Nameeyla
Statement

I come from a very strict Muslim family and this past summer I got a tattoo which, if you know, is forbidden in Islam. As a child I would always question about the point of religion and why I would be judged by 'Allah' if everything was predestined for me. I knew there was a flaw in what I was taught but nevertheless, I still went to the mosque. My mother decided to take us to Somalia (yes, one of the most dangerous countries in the world) this year to try and get us back to our "culture & religion" but I've realized that I reject Islam. There are no rights for women here in Somalia and the misogyny and sexism are rife. What's even more frustrating is that I, as an educated young woman I experience misogyny from my male family members every day simply for the fact that I have a vagina and the 'Quran' makes it clear that women are not 'equal' to men.
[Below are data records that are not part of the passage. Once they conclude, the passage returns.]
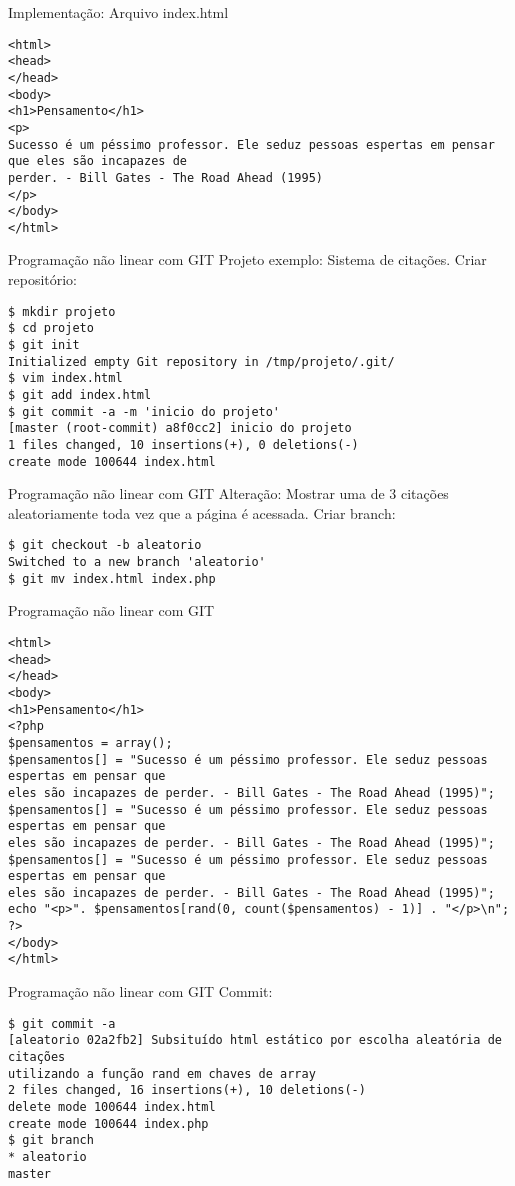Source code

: \documentclass{beamer}
\begin{document}
Implementação:
Arquivo index.html
\begin{verbatim}
<html>
<head>
</head>
<body>
<h1>Pensamento</h1>
<p>
Sucesso é um péssimo professor. Ele seduz pessoas espertas em pensar que eles são incapazes de
perder. - Bill Gates - The Road Ahead (1995)
</p>
</body>
</html>
\end{verbatim}

Programação não linear com GIT
Projeto exemplo:
Sistema de citações.
Criar repositório:
\begin{verbatim}
$ mkdir projeto
$ cd projeto
$ git init
Initialized empty Git repository in /tmp/projeto/.git/
$ vim index.html
$ git add index.html
$ git commit -a -m 'inicio do projeto'
[master (root-commit) a8f0cc2] inicio do projeto
1 files changed, 10 insertions(+), 0 deletions(-)
create mode 100644 index.html
\end{verbatim}

Programação não linear com GIT
Alteração:
Mostrar uma de 3 citações aleatoriamente toda vez que a página é acessada.
Criar branch:
\begin{verbatim}
$ git checkout -b aleatorio
Switched to a new branch 'aleatorio'
$ git mv index.html index.php
\end{verbatim}

Programação não linear com GIT
\begin{verbatim}
<html>
<head>
</head>
<body>
<h1>Pensamento</h1>
<?php
$pensamentos = array();
$pensamentos[] = "Sucesso é um péssimo professor. Ele seduz pessoas espertas em pensar que
eles são incapazes de perder. - Bill Gates - The Road Ahead (1995)";
$pensamentos[] = "Sucesso é um péssimo professor. Ele seduz pessoas espertas em pensar que
eles são incapazes de perder. - Bill Gates - The Road Ahead (1995)";
$pensamentos[] = "Sucesso é um péssimo professor. Ele seduz pessoas espertas em pensar que
eles são incapazes de perder. - Bill Gates - The Road Ahead (1995)";
echo "<p>". $pensamentos[rand(0, count($pensamentos) - 1)] . "</p>\n";
?>
</body>
</html>
\end{verbatim}

Programação não linear com GIT
Commit:
\begin{verbatim}
$ git commit -a
[aleatorio 02a2fb2] Subsituído html estático por escolha aleatória de citações
utilizando a função rand em chaves de array
2 files changed, 16 insertions(+), 10 deletions(-)
delete mode 100644 index.html
create mode 100644 index.php
$ git branch
* aleatorio
master
\end{verbatim}
\end{document}

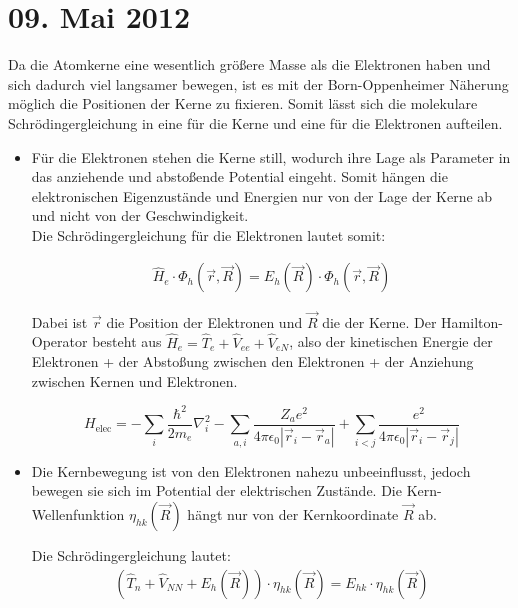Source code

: \section{09. Mai 2012}

\label{q:21}

Da die Atomkerne eine wesentlich größere Masse als die Elektronen haben und sich dadurch viel langsamer bewegen, ist es mit der Born-Oppenheimer
Näherung möglich die Positionen der Kerne zu fixieren. Somit lässt sich die molekulare Schrödingergleichung in eine für die Kerne und eine
für die Elektronen aufteilen.

\begin{itemize}
    \item Für die Elektronen stehen die Kerne still, wodurch ihre Lage als Parameter in das anziehende und abstoßende Potential eingeht.
        Somit hängen die elektronischen Eigenzustände und Energien nur von der Lage der Kerne ab und nicht von der Geschwindigkeit.\\
            Die Schrödingergleichung für die Elektronen lautet somit:
            
        \begin{align}
            \hat{H}_e \cdot \Phi_h(\vec{r},\vec{R}) = E_h(\vec{R}) \cdot \Phi_h(\vec{r},\vec{R})
        \end{align}

        Dabei ist $\vec{r}$ die Position der Elektronen und $\vec{R}$ die der Kerne. Der Hamilton-Operator besteht aus $\hat{H}_e = \hat{T}_e + \hat{V}_{ee} + \hat{V}_{eN}$, 
        also der kinetischen Energie der Elektronen + der Abstoßung zwischen den Elektronen + der Anziehung zwischen Kernen und Elektronen.

        \begin{equation}
            \label{eq:electronic_hamiltonian}
            H_{\text{elec}} = - \sum_i \frac{\hbar^2}{2m_e} \nabla^2_i - \sum_{a,i} \frac{Z_a e^2}{4 \pi \epsilon_0 |\vec{r}_i-\vec{r}_a| }  + \sum_{i<j} \frac{e^2}{4 \pi \epsilon_0 |\vec{r}_i-\vec{r}_j| }
        \end{equation}

    \item Die Kernbewegung ist von den Elektronen nahezu unbeeinflusst, jedoch bewegen sie sich im Potential der elektrischen Zustände. 
        Die Kern-Wellenfunktion $\eta_{hk}(\vec{R})$ hängt nur von der Kernkoordinate $\vec{R}$ ab.

        Die Schrödingergleichung lautet:
        \begin{align}
            (\hat{T}_n + \hat{V}_{NN} + E_h(\vec{R})) \cdot \eta_{hk}(\vec{R}) = E_{hk} \cdot \eta_{hk}(\vec{R})
        \end{align}
\end{itemize}



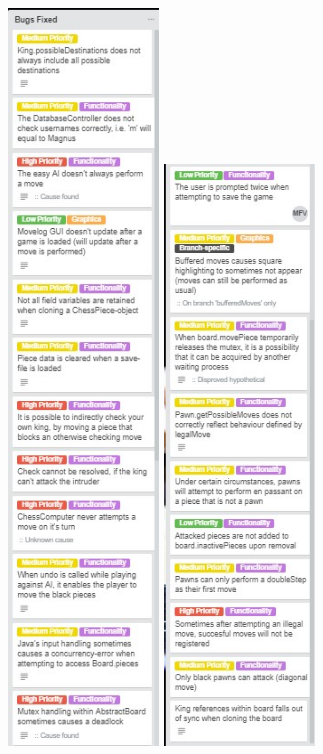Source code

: \documentclass{article}
\begin{document}
\includegraphics[width=4cm]{20180503-bugxfixed1.jpg}
\includegraphics[width=4cm]{20180503-bugxfixed2.jpg}
\end{document}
My own mother has started to force me and my sister to do other (male) cousins chores in our own house simply because we are women and it's our 'duty'. From her own mouth, she said 'you're worth half of what a man is' and she wholeheartedly supports this claim. I cannot (as I fear for my life as the penalty for apostasy in Somalia is death) tell her or any of my family members, I'm no longer a Muslim. They have made it apparent that anyone who leaves Islam should be put to death. For a while, I thought I was the only one who was the only ex Muslim alive but now I know I'm not alone. There are others who have seen the light.